SOUTH PORTLAND — The City Council will consider passing a six-month moratorium on licensing marijuana businesses so city officials would have time to weigh legal questions triggered by last week’s passage of a statewide recreational marijuana initiative.

The council was scheduled to discuss a maximum 180-day moratorium at Monday’s workshop and would vote on it at future meetings.

The passage of Question 1 allows adults 21 and older to possess up to 2½ ounces, grow their own plants and buy marijuana from licensed retail stores. It also allows marijuana social clubs and places a 10 percent sales tax on marijuana.
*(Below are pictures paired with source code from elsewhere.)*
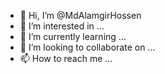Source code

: - 👋 Hi, I’m @MdAlamgirHossen
- 👀 I’m interested in ...
- 🌱 I’m currently learning ...
- 💞️ I’m looking to collaborate on ...
- 📫 How to reach me ...

<!---
MdAlamgirHossen/MdAlamgirHossen is a ✨ special ✨ repository because its `README.md` (this file) appears on your GitHub profile.
You can click the Preview link to take a look at your changes.
--->
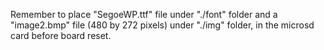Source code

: 
Remember to place "SegoeWP.ttf" file under "./font" folder and a "image2.bmp" file (480 by 272 pixels) under "./img" folder, in the microsd card before board reset.
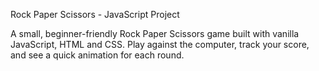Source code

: Rock Paper Scissors - JavaScript Project

A small, beginner-friendly Rock Paper Scissors game built with vanilla JavaScript, HTML and CSS. Play against the computer, track your score, and see a quick animation for each round.
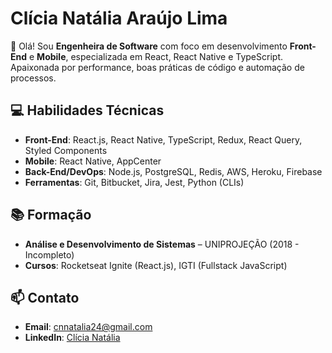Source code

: # Clícia Natália Araújo Lima

👋 Olá! Sou **Engenheira de Software** com foco em desenvolvimento **Front-End** e **Mobile**, especializada em React, React Native e TypeScript. Apaixonada por performance, boas práticas de código e automação de processos.

## 💻 Habilidades Técnicas

- **Front-End**: React.js, React Native, TypeScript, Redux, React Query, Styled Components  
- **Mobile**: React Native, AppCenter  
- **Back-End/DevOps**: Node.js, PostgreSQL, Redis, AWS, Heroku, Firebase  
- **Ferramentas**: Git, Bitbucket, Jira, Jest, Python (CLIs)  

## 📚 Formação

- **Análise e Desenvolvimento de Sistemas** – UNIPROJEÇÃO (2018 - Incompleto)  
- **Cursos**: Rocketseat Ignite (React.js), IGTI (Fullstack JavaScript)  

## 📫 Contato

- **Email**: [cnnatalia24@gmail.com](mailto:cnnatalia24@gmail.com)  
- **LinkedIn**: [Clícia Natália]([https://www.linkedin.com/in/clícia-natália](https://www.linkedin.com/in/nataliaaraujolima/))  
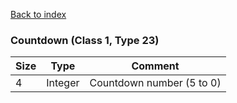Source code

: [Back to index](index.md)

### Countdown (Class 1, Type 23)

Size|Type|Comment
-|-|-
4|Integer|Countdown number (5 to 0)
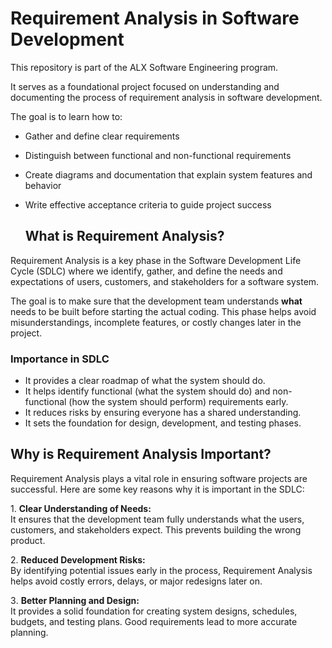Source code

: # Requirement Analysis in Software Development

This repository is part of the ALX Software Engineering program.

It serves as a foundational project focused on understanding and documenting the process of requirement analysis in software development.

The goal is to learn how to:
- Gather and define clear requirements
- Distinguish between functional and non-functional requirements
- Create diagrams and documentation that explain system features and behavior
- Write effective acceptance criteria to guide project success

  ## What is Requirement Analysis?

Requirement Analysis is a key phase in the Software Development Life Cycle (SDLC) where we identify, gather, and define the needs and expectations of users, customers, and stakeholders for a software system. 

The goal is to make sure that the development team understands **what** needs to be built before starting the actual coding. This phase helps avoid misunderstandings, incomplete features, or costly changes later in the project.

### Importance in SDLC
-  It provides a clear roadmap of what the system should do.
-  It helps identify functional (what the system should do) and non-functional (how the system should perform) requirements early.
-  It reduces risks by ensuring everyone has a shared understanding.
-  It sets the foundation for design, development, and testing phases.

  ## Why is Requirement Analysis Important?

Requirement Analysis plays a vital role in ensuring software projects are successful. Here are some key reasons why it is important in the SDLC:

1️. **Clear Understanding of Needs:**  
It ensures that the development team fully understands what the users, customers, and stakeholders expect. This prevents building the wrong product.

2️. **Reduced Development Risks:**  
By identifying potential issues early in the process, Requirement Analysis helps avoid costly errors, delays, or major redesigns later on.

3️. **Better Planning and Design:**  
It provides a solid foundation for creating system designs, schedules, budgets, and testing plans. Good requirements lead to more accurate planning.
Under the initiative, municipalities can decide whether to allow or prohibit marijuana-related businesses, including growing, testing, packaging and retail facilities. If they’re allowed, a city or town can enact zoning and licensing measures to regulate them. If a municipality bans marijuana businesses, private marijuana possession and use would still be legal statewide.

The Maine Department of Agriculture, Conservation and Forestry has up to nine months to promulgate rules for licensing retail marijuana businesses.

Several Maine communities – including Westbrook, Gray, Saco, Brewer and Bangor – have already enacted or considered similar moratoriums.

On Wednesday, officials in Gardiner are expected to consider a moratorium on retail marijuana social clubs and establishments at the request of a city councilor who said a constituent had asked for the discussion.

In Skowhegan, selectmen are crafting ideas for rules governing marijuana social clubs and retail sales.

Skowhegan already has a controlled-substance facility ordinance that regulates methadone clinics and medical marijuana dispensaries.